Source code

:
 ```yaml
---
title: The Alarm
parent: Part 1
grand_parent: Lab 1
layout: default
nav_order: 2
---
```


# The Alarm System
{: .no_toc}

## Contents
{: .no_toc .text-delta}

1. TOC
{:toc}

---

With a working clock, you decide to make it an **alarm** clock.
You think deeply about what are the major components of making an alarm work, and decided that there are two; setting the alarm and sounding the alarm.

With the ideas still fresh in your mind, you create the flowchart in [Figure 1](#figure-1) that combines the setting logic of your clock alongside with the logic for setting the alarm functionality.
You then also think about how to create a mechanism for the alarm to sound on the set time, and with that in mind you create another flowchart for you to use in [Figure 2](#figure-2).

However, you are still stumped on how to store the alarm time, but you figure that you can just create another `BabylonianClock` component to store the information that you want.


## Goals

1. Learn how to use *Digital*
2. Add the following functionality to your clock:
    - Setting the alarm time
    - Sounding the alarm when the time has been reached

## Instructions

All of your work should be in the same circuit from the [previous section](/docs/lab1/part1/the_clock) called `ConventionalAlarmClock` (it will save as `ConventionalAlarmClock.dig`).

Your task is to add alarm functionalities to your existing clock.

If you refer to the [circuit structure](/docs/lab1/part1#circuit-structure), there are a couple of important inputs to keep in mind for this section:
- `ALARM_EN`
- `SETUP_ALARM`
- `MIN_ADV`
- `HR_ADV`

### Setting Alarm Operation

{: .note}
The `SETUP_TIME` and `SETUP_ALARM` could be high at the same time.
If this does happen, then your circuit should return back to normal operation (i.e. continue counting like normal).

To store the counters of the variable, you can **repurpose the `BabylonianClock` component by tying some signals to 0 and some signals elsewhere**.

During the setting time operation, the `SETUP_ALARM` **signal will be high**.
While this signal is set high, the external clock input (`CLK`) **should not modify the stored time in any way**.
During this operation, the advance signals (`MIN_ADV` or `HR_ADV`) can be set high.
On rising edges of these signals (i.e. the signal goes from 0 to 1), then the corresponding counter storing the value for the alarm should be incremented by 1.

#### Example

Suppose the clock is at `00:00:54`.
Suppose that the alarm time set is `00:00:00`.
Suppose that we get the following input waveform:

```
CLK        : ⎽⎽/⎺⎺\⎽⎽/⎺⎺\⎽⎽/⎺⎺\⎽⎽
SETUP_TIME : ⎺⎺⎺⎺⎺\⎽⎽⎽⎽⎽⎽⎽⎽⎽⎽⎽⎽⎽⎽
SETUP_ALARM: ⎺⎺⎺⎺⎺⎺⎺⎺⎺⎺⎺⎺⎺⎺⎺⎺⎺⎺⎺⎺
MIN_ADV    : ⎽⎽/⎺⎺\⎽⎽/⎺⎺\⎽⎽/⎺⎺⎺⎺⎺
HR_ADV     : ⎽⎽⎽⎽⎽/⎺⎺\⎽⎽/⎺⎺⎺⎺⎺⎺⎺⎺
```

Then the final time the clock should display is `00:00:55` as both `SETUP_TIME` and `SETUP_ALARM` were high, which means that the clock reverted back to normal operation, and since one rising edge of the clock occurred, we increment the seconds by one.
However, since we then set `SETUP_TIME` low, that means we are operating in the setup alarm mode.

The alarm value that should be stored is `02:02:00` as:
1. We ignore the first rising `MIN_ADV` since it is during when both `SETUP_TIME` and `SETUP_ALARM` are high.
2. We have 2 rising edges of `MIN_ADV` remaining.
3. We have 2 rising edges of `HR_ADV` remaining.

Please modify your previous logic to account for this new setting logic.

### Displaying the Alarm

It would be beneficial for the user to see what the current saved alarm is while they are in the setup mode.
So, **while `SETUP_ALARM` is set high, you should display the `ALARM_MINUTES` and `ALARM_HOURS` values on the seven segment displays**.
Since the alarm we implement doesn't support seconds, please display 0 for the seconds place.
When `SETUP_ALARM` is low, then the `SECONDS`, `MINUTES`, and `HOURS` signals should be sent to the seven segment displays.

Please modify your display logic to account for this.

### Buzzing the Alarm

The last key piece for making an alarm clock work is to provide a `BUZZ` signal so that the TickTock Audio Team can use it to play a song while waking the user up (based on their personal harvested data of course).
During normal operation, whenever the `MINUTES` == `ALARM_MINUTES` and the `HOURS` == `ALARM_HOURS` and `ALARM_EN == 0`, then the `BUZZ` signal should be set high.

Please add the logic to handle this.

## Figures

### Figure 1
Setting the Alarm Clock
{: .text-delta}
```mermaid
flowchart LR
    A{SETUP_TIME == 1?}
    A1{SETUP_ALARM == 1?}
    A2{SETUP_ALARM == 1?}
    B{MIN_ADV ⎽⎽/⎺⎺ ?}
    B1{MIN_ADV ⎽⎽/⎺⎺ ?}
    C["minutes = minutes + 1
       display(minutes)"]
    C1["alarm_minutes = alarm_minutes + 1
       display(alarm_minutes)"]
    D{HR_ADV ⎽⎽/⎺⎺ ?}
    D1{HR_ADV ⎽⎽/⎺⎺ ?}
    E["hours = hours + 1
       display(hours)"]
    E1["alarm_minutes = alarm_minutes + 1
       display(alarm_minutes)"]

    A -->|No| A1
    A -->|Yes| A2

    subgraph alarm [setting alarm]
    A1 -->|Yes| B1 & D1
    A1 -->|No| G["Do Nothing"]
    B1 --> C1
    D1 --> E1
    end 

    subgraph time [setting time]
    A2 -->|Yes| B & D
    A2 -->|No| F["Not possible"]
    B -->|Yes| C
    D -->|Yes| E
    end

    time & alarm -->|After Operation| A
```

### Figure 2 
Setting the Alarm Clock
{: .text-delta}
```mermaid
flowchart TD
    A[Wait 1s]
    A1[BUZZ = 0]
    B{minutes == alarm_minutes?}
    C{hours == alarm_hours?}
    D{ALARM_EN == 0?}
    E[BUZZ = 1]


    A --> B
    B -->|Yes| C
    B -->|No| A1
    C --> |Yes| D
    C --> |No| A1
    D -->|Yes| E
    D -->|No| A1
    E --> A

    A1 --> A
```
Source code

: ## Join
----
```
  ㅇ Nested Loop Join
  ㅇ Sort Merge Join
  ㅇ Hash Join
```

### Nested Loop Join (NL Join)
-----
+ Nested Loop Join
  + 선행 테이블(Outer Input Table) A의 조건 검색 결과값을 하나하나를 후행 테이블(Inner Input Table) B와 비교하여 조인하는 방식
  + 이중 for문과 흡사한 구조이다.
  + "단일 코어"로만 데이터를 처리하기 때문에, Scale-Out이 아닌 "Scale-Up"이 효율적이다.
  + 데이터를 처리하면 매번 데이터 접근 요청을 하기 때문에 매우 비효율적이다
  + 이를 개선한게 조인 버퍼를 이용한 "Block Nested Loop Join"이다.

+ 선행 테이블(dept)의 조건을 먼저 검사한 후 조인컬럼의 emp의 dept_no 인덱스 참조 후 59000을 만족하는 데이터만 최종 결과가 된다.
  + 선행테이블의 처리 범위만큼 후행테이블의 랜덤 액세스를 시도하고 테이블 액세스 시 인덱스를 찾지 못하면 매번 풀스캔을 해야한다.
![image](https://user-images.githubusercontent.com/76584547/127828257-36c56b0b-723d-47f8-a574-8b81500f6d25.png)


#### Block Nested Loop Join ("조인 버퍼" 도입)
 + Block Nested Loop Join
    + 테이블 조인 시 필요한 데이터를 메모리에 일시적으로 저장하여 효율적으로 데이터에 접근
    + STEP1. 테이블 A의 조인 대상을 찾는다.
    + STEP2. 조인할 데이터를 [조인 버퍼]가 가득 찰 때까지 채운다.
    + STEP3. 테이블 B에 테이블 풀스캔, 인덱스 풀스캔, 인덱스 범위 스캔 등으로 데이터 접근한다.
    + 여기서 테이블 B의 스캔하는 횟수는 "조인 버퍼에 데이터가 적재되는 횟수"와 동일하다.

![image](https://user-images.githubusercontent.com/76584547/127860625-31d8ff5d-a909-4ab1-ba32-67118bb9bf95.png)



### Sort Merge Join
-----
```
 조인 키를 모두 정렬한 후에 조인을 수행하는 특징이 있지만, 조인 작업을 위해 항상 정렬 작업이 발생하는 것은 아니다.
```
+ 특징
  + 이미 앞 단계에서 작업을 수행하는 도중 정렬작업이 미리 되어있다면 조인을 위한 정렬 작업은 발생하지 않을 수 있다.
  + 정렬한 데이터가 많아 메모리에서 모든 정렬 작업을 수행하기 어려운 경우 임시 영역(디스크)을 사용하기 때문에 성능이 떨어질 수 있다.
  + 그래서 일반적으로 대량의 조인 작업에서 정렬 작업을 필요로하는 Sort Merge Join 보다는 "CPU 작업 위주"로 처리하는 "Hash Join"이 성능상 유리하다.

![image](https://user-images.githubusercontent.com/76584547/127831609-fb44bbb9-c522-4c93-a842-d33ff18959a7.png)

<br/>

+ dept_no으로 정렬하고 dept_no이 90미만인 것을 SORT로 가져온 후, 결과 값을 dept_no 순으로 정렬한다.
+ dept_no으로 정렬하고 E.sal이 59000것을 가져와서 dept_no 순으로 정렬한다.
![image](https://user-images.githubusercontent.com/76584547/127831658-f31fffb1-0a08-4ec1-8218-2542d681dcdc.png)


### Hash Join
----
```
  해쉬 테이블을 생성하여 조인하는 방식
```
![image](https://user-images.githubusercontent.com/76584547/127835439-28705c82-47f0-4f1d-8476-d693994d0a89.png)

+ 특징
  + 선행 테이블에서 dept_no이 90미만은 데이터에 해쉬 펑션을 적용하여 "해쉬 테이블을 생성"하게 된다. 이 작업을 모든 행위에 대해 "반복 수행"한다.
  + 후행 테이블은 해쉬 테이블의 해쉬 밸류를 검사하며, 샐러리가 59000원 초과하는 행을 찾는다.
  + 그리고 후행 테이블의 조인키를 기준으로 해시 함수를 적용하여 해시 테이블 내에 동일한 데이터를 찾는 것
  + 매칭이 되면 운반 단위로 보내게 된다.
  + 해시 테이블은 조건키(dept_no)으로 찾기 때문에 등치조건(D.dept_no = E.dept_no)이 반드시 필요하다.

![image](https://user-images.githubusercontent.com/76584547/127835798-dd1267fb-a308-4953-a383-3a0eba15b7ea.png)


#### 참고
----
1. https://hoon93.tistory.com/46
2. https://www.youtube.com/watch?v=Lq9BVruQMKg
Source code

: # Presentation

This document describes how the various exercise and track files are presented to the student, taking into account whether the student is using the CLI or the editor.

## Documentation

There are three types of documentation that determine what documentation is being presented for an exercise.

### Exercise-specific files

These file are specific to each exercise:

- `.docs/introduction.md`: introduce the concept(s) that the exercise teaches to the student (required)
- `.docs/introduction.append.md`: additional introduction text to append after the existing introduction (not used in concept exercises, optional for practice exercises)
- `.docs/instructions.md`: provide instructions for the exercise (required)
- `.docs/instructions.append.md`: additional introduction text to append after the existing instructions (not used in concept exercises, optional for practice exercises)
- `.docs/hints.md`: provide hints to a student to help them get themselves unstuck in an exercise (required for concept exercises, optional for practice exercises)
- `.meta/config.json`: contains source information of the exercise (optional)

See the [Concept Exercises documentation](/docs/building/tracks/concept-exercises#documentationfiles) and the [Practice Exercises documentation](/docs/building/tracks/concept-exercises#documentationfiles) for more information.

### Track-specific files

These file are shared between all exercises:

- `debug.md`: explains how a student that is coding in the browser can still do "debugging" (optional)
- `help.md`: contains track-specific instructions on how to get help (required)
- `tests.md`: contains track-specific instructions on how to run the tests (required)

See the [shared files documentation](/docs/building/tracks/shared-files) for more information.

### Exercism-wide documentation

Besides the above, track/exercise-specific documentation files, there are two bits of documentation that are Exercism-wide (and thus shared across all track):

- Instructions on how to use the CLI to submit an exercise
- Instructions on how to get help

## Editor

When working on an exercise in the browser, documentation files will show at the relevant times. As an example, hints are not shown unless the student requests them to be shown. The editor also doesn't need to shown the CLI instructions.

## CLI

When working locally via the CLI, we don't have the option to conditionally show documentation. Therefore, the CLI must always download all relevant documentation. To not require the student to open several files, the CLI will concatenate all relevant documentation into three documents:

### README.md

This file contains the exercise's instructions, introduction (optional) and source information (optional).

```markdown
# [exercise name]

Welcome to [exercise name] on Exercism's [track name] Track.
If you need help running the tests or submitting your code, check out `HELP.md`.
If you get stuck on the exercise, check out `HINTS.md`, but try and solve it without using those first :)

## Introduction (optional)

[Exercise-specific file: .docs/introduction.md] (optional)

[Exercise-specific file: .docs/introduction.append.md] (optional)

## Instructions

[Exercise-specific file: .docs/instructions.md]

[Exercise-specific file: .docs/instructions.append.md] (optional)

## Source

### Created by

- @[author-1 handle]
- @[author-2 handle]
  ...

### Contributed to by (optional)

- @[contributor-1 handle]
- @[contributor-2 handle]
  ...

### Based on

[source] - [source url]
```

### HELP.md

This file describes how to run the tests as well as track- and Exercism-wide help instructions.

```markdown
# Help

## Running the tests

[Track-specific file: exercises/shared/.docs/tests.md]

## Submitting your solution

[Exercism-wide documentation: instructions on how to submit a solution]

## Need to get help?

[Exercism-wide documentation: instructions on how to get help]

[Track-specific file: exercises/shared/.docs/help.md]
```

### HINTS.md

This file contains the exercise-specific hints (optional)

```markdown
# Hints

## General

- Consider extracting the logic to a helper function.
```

ACTION ITEM: Find the word "same" in the entries, then copy out every line that has it.

ANSWER:
All of your work should be in the same circuit from the [previous section](/docs/lab1/part1/the_clock) called `ConventionalAlarmClock` (it will save as `ConventionalAlarmClock.dig`).
The `SETUP_TIME` and `SETUP_ALARM` could be high at the same time.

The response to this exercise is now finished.